“Senza maschere e dispositivi di sicurezza”, si indaga sulla formazione degli operai morti a Casteldaccia

Proseguono le indagini sulla tragedia di Casteldaccia, nel Palermitano, dove ieri pomeriggio hanno perso la vita cinque operai impegnati in un intervento di manutenzione a un impianto di sollevamento di acque reflue di AMAP. Un sesto è ricoverato in gravi condizioni all’ospedale Policlinico di Palermo. Gli inquirenti stanno lavorando al fine di accertare le responsabilità di questa tragedia immane.
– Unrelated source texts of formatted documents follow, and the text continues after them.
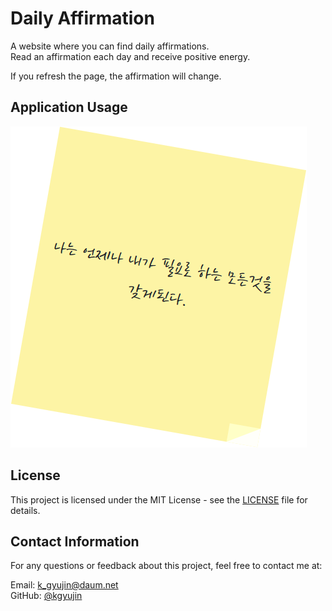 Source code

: # Daily Affirmation
A website where you can find daily affirmations.  
Read an affirmation each day and receive positive energy.

If you refresh the page, the affirmation will change.



## Application Usage
![Daily Affirmation Example](image.png)



## License
This project is licensed under the MIT License - see the [LICENSE](LICENSE) file for details.



## Contact Information
For any questions or feedback about this project, feel free to contact me at:

Email: k_gyujin@daum.net  
GitHub: [@kgyujin](https://github.com/kgyujin) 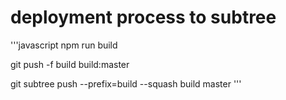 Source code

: # deployment process to subtree

'''javascript
npm run build

git push -f build build:master

git subtree push --prefix=build --squash build master
'''
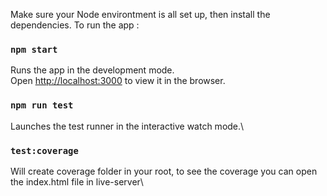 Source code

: 
Make sure your Node environtment is all set up, then install the dependencies.
To run the app :
### `npm start`

Runs the app in the development mode.\
Open [http://localhost:3000](http://localhost:3000) to view it in the browser.

### `npm run test`

Launches the test runner in the interactive watch mode.\

### `test:coverage`

Will create coverage folder in your root, to see the coverage you can open the index.html file in live-server\
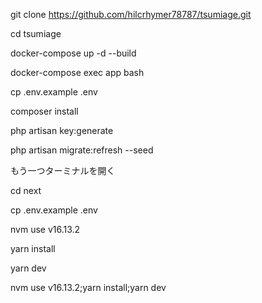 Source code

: git clone https://github.com/hilcrhymer78787/tsumiage.git

cd tsumiage

docker-compose up -d --build

docker-compose exec app bash

cp .env.example .env

composer install

php artisan key:generate

php artisan migrate:refresh --seed

もう一つターミナルを開く

cd next

cp .env.example .env

nvm use v16.13.2

yarn install

yarn dev

<!-- node v16.13.2 -->

nvm use v16.13.2;yarn install;yarn dev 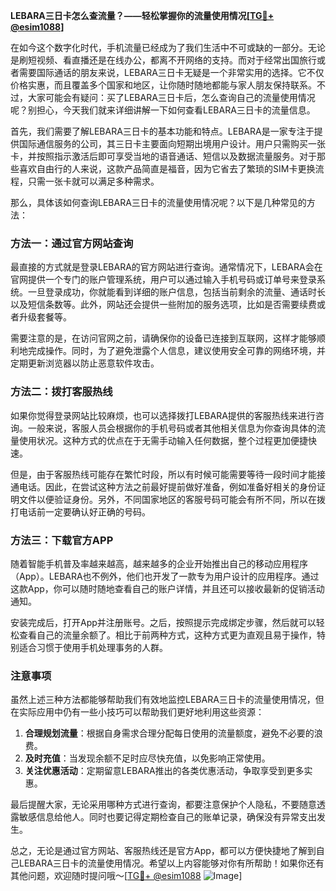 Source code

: **LEBARA三日卡怎么查流量？——轻松掌握你的流量使用情况[[TG💪+ @esim1088](https://t.me/s/esim1088)]**

在如今这个数字化时代，手机流量已经成为了我们生活中不可或缺的一部分。无论是刷短视频、看直播还是在线办公，都离不开网络的支持。而对于经常出国旅行或者需要国际通话的朋友来说，LEBARA三日卡无疑是一个非常实用的选择。它不仅价格实惠，而且覆盖多个国家和地区，让你随时随地都能与家人朋友保持联系。不过，大家可能会有疑问：买了LEBARA三日卡后，怎么查询自己的流量使用情况呢？别担心，今天我们就来详细讲解一下如何查看LEBARA三日卡的流量信息。

首先，我们需要了解LEBARA三日卡的基本功能和特点。LEBARA是一家专注于提供国际通信服务的公司，其三日卡主要面向短期出境用户设计。用户只需购买一张卡，并按照指示激活后即可享受当地的语音通话、短信以及数据流量服务。对于那些喜欢自由行的人来说，这款产品简直是福音，因为它省去了繁琐的SIM卡更换流程，只需一张卡就可以满足多种需求。

那么，具体该如何查询LEBARA三日卡的流量使用情况呢？以下是几种常见的方法：

### 方法一：通过官方网站查询

最直接的方式就是登录LEBARA的官方网站进行查询。通常情况下，LEBARA会在官网提供一个专门的账户管理系统，用户可以通过输入手机号码或订单号来登录系统。一旦登录成功，你就能看到详细的账户信息，包括当前剩余的流量、通话时长以及短信条数等。此外，网站还会提供一些附加的服务选项，比如是否需要续费或者升级套餐等。

需要注意的是，在访问官网之前，请确保你的设备已连接到互联网，这样才能够顺利地完成操作。同时，为了避免泄露个人信息，建议使用安全可靠的网络环境，并定期更新浏览器以防止恶意软件攻击。

### 方法二：拨打客服热线

如果你觉得登录网站比较麻烦，也可以选择拨打LEBARA提供的客服热线来进行咨询。一般来说，客服人员会根据你的手机号码或者其他相关信息为你查询具体的流量使用状况。这种方式的优点在于无需手动输入任何数据，整个过程更加便捷快速。

但是，由于客服热线可能存在繁忙时段，所以有时候可能需要等待一段时间才能接通电话。因此，在尝试这种方法之前最好提前做好准备，例如准备好相关的身份证明文件以便验证身份。另外，不同国家地区的客服号码可能会有所不同，所以在拨打电话前一定要确认好正确的号码。

### 方法三：下载官方APP

随着智能手机普及率越来越高，越来越多的企业开始推出自己的移动应用程序（App）。LEBARA也不例外，他们也开发了一款专为用户设计的应用程序。通过这款App，你可以随时随地查看自己的账户详情，并且还可以接收最新的促销活动通知。

安装完成后，打开App并注册账号。之后，按照提示完成绑定步骤，然后就可以轻松查看自己的流量余额了。相比于前两种方式，这种方式更为直观且易于操作，特别适合习惯于使用手机处理事务的人群。

### 注意事项

虽然上述三种方法都能够帮助我们有效地监控LEBARA三日卡的流量使用情况，但在实际应用中仍有一些小技巧可以帮助我们更好地利用这些资源：

1. **合理规划流量**：根据自身需求合理分配每日使用的流量额度，避免不必要的浪费。
2. **及时充值**：当发现余额不足时应尽快充值，以免影响正常使用。
3. **关注优惠活动**：定期留意LEBARA推出的各类优惠活动，争取享受到更多实惠。

最后提醒大家，无论采用哪种方式进行查询，都要注意保护个人隐私，不要随意透露敏感信息给他人。同时也要记得定期检查自己的账单记录，确保没有异常支出发生。

总之，无论是通过官方网站、客服热线还是官方App，都可以方便快捷地了解到自己LEBARA三日卡的流量使用情况。希望以上内容能够对你有所帮助！如果你还有其他问题，欢迎随时提问哦～[[TG💪+ @esim1088](https://t.me/s/esim1088) ![Image](https://i.postimg.cc/4NQfJmqS/Snipaste-2025-05-13-00-14-12.png)]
Al momento pare che, oltre a non avere le maschere con filtro, come rilevato dai vigili del fuoco che ieri hanno recuperato i cadaveri, i cinque operai sarebbero stati sprovvisti di tutti gli altri dispositivi di sicurezza obbligatori per legge quando si agisce in un ambiente confinato.

Per operare in questi spazi è inoltre necessario utilizzare, prima di addentrarsi, il gas alert, ossia un dispositivo che permette di rilevare inquinanti. Utilizzato dai Vigili del fuoco prima di intervenire nella fogna, lo strumento ieri ha rilevato la presenza di idrogeno solforato in quantità dieci volte superiore al limite di sicurezza. Si tratta di un gas prodotto dalla degradazione batterica, incolore ed estremamente tossico poiché irritante e asfissiante.
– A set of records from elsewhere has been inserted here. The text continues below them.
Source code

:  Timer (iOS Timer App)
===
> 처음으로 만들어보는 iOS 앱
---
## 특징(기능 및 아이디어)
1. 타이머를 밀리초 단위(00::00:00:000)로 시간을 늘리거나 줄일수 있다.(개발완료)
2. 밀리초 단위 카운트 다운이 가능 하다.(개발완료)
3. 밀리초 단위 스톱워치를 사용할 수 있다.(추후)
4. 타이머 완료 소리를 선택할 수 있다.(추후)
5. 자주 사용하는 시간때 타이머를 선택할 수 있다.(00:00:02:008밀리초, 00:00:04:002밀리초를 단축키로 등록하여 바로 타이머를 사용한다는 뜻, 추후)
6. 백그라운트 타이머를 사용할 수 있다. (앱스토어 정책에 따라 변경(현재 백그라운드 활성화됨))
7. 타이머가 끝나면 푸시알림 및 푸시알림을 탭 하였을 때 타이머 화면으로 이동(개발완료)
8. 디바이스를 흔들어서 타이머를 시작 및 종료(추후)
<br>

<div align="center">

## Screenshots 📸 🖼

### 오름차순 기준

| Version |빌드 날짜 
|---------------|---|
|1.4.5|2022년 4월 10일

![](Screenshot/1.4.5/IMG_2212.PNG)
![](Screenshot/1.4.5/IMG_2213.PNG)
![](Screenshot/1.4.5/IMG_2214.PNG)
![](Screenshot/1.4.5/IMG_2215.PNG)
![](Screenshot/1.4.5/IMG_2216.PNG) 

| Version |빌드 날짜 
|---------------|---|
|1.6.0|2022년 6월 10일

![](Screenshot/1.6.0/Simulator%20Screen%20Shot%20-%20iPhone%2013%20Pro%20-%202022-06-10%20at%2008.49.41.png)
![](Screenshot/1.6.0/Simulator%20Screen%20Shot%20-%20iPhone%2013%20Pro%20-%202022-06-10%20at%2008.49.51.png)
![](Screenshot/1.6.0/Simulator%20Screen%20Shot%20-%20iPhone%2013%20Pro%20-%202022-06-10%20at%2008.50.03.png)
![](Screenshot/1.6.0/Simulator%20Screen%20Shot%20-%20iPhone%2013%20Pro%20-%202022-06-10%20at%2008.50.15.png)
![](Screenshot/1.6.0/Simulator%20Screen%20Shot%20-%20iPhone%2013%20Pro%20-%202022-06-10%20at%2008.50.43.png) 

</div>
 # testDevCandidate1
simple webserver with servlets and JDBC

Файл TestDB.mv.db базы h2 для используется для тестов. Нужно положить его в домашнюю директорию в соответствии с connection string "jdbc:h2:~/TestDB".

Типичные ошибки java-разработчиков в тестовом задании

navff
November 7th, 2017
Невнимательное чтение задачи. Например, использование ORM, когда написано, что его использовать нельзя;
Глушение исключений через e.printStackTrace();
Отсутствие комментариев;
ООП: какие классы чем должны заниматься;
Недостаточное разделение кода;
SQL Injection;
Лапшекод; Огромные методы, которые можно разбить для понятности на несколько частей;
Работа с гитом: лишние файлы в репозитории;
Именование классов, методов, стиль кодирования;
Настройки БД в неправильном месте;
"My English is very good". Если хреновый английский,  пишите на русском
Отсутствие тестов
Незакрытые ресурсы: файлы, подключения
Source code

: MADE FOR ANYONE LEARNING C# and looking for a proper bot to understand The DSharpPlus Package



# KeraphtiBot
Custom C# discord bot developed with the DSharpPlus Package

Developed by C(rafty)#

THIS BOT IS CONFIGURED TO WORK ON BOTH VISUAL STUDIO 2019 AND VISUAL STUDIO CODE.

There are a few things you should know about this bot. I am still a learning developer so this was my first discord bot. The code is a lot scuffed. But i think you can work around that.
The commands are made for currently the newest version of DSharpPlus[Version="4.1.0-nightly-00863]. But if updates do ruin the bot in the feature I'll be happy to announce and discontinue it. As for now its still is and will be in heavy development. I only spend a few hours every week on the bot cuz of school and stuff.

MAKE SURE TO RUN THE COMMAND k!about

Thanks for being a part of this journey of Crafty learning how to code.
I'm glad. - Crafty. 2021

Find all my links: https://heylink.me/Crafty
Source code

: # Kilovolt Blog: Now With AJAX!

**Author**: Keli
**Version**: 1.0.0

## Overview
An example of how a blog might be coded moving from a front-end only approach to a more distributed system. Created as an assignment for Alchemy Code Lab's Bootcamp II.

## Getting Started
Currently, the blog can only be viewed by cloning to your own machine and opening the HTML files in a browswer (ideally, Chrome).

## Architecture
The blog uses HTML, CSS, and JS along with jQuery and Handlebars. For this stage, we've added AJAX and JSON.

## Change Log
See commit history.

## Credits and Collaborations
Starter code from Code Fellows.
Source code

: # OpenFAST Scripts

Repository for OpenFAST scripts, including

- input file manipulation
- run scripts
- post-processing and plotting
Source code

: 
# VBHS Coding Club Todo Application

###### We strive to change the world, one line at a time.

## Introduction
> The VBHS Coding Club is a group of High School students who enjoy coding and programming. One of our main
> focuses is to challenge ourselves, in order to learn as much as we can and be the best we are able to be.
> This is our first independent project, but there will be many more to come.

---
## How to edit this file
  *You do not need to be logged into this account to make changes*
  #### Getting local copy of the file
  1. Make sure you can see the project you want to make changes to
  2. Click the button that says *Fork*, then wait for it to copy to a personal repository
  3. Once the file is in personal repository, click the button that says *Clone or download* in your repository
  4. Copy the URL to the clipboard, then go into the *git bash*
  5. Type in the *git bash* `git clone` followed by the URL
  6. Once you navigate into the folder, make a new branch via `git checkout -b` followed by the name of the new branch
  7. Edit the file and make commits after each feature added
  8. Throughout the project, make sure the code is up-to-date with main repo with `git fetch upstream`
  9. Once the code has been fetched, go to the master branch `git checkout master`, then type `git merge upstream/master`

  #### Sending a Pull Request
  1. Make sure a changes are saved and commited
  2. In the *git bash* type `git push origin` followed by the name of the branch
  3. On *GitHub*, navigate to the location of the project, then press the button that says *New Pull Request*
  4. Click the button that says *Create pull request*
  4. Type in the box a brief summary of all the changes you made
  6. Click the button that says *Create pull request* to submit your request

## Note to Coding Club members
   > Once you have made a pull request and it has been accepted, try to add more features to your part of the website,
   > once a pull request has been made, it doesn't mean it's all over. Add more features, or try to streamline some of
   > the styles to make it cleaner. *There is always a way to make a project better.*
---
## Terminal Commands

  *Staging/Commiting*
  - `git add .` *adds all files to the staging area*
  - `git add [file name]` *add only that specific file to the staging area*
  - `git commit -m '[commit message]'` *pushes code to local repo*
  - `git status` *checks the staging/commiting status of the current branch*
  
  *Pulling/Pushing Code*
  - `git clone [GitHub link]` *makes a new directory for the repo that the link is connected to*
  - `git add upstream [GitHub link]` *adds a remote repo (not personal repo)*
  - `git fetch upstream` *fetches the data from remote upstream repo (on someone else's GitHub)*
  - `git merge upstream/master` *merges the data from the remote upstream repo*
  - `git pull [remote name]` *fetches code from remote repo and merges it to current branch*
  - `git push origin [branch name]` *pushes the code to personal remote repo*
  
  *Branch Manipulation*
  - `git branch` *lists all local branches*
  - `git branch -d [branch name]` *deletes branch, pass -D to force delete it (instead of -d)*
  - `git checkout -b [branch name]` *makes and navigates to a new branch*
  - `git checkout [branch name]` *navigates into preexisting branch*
Strega di Casteldaccia, l’inchiesta sulle responsabilità

Subito dopo il drammatico incidente sul lavoro, investigatori si sono recati nella sede della Quadrifoglio Srl, la ditta di Partinico che si è aggiudicata dall’Amap di Palermo i lavori di manutenzione della rete fognaria. Si lavora al fine di verificare se gli operai siano stati formati, come prevede la legge, per lavorare negli ambienti confinati e acquisire le eventuali certificazioni. Interrogati il direttore dei lavori e il responsabile della sicurezza. Si sta verificando se, come prevede la normativa, il preposto fosse presente al momento della lavorazione finita in tragedia. Di fronte alle inadempienze sulla sicurezza scatta il reato penale per il datore di lavoro.